++++ Input data ++++

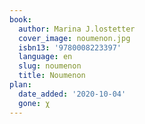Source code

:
 ```yaml
---
book:
  author: Marina J.lostetter
  cover_image: noumenon.jpg
  isbn13: '9780008223397'
  language: en
  slug: noumenon
  title: Noumenon
plan:
  date_added: '2020-10-04'
  gone: χ
---
```


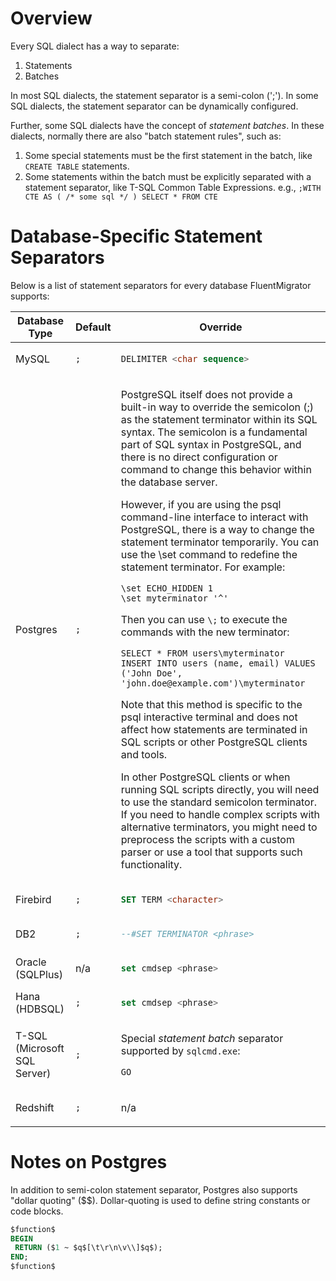 # Overview

Every SQL dialect has a way to separate:

1. Statements
2. Batches

In most SQL dialects, the statement separator is a semi-colon (';'). In some SQL dialects, the statement separator can be dynamically configured.

Further, some SQL dialects have the concept of _statement batches_. In these dialects, normally there are also "batch statement rules", such as:

1. Some special statements must be the first statement in the batch, like `CREATE TABLE` statements.
2. Some statements within the batch must be explicitly separated with a statement separator, like T-SQL Common Table Expressions. e.g., `;WITH CTE AS ( /* some sql */ ) SELECT * FROM CTE`

# Database-Specific Statement Separators

Below is a list of statement separators for every database FluentMigrator supports:

<table>
  <thead>
    <tr>
      <th> Database Type </th> <th> Default </th> <th> Override </th>
    </tr>
  </thead>
  <tbody>
    <tr>
      <td> MySQL </td> <td> <code>;</code> </td>
<td>

```sql
DELIMITER <char sequence>
```

</td>
    </tr>
    <tr>
      <td> Postgres </td> <td> <code>;</code> </td>
<td>

PostgreSQL itself does not provide a built-in way to override the semicolon (;) as the statement terminator within its SQL syntax. The semicolon is a fundamental part of SQL syntax in PostgreSQL, and there is no direct configuration or command to change this behavior within the database server.<br />

However, if you are using the psql command-line interface to interact with PostgreSQL, there is a way to change the statement terminator temporarily. You can use the \set command to redefine the statement terminator. For example: <br />

```
\set ECHO_HIDDEN 1  
\set myterminator '^'  
```

Then you can use `\;` to execute the commands with the new terminator:<br />

```
SELECT * FROM users\myterminator  
INSERT INTO users (name, email) VALUES ('John Doe', 'john.doe@example.com')\myterminator  
```

Note that this method is specific to the psql interactive terminal and does not affect how statements are terminated in SQL scripts or other PostgreSQL clients and tools.<br />

In other PostgreSQL clients or when running SQL scripts directly, you will need to use the standard semicolon terminator. If you need to handle complex scripts with alternative terminators, you might need to preprocess the scripts with a custom parser or use a tool that supports such functionality.

</td>
    </tr>
    <tr>
      <td> Firebird </td> <td> <code>;</code> </td>
<td>

```sql
SET TERM <character>
```

</td>
    </tr>
    <tr>
      <td> DB2 </td> <td> <code>;</code> </td>
<td>

```sql
--#SET TERMINATOR <phrase>
```

</td>
    </tr>
    <tr>
      <td> Oracle (SQLPlus) </td> <td> n/a </td>
<td>

```sql
set cmdsep <phrase>
```

</td>
    </tr>
    <tr>
      <td> Hana (HDBSQL) </td> <td> <code>;</code> </td>
<td>

```sql
set cmdsep <phrase>
```

</td>
    </tr>
    <tr>
      <td> T-SQL (Microsoft SQL Server) </td> <td> <code>;</code> </td>
<td>

Special _statement batch_ separator supported by `sqlcmd.exe`:

```sql
GO
```

</td>
    </tr>
    <tr>
      <td> Redshift </td> <td> <code>;</code> </td>
<td>

n/a

</td>
    </tr>
  </tbody>
</table>

# Notes on Postgres

In addition to semi-colon statement separator, Postgres also supports "dollar quoting" ($$).  Dollar-quoting is used to define string constants or code blocks.

```sql
$function$
BEGIN
 RETURN ($1 ~ $q$[\t\r\n\v\\]$q$);
END;
$function$
```

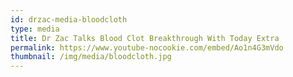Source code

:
 ```yaml
---
id: drzac-media-bloodcloth
type: media
title: Dr Zac Talks Blood Clot Breakthrough With Today Extra
permalink: https://www.youtube-nocookie.com/embed/Ao1n4G3mVdo
thumbnail: /img/media/bloodcloth.jpg
---
```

++++

Go through the data and gather every line that holds "SELECT".

Solution for this problem –
2. Some statements within the batch must be explicitly separated with a statement separator, like T-SQL Common Table Expressions. e.g., `;WITH CTE AS ( /* some sql */ ) SELECT * FROM CTE`
SELECT * FROM users\myterminator  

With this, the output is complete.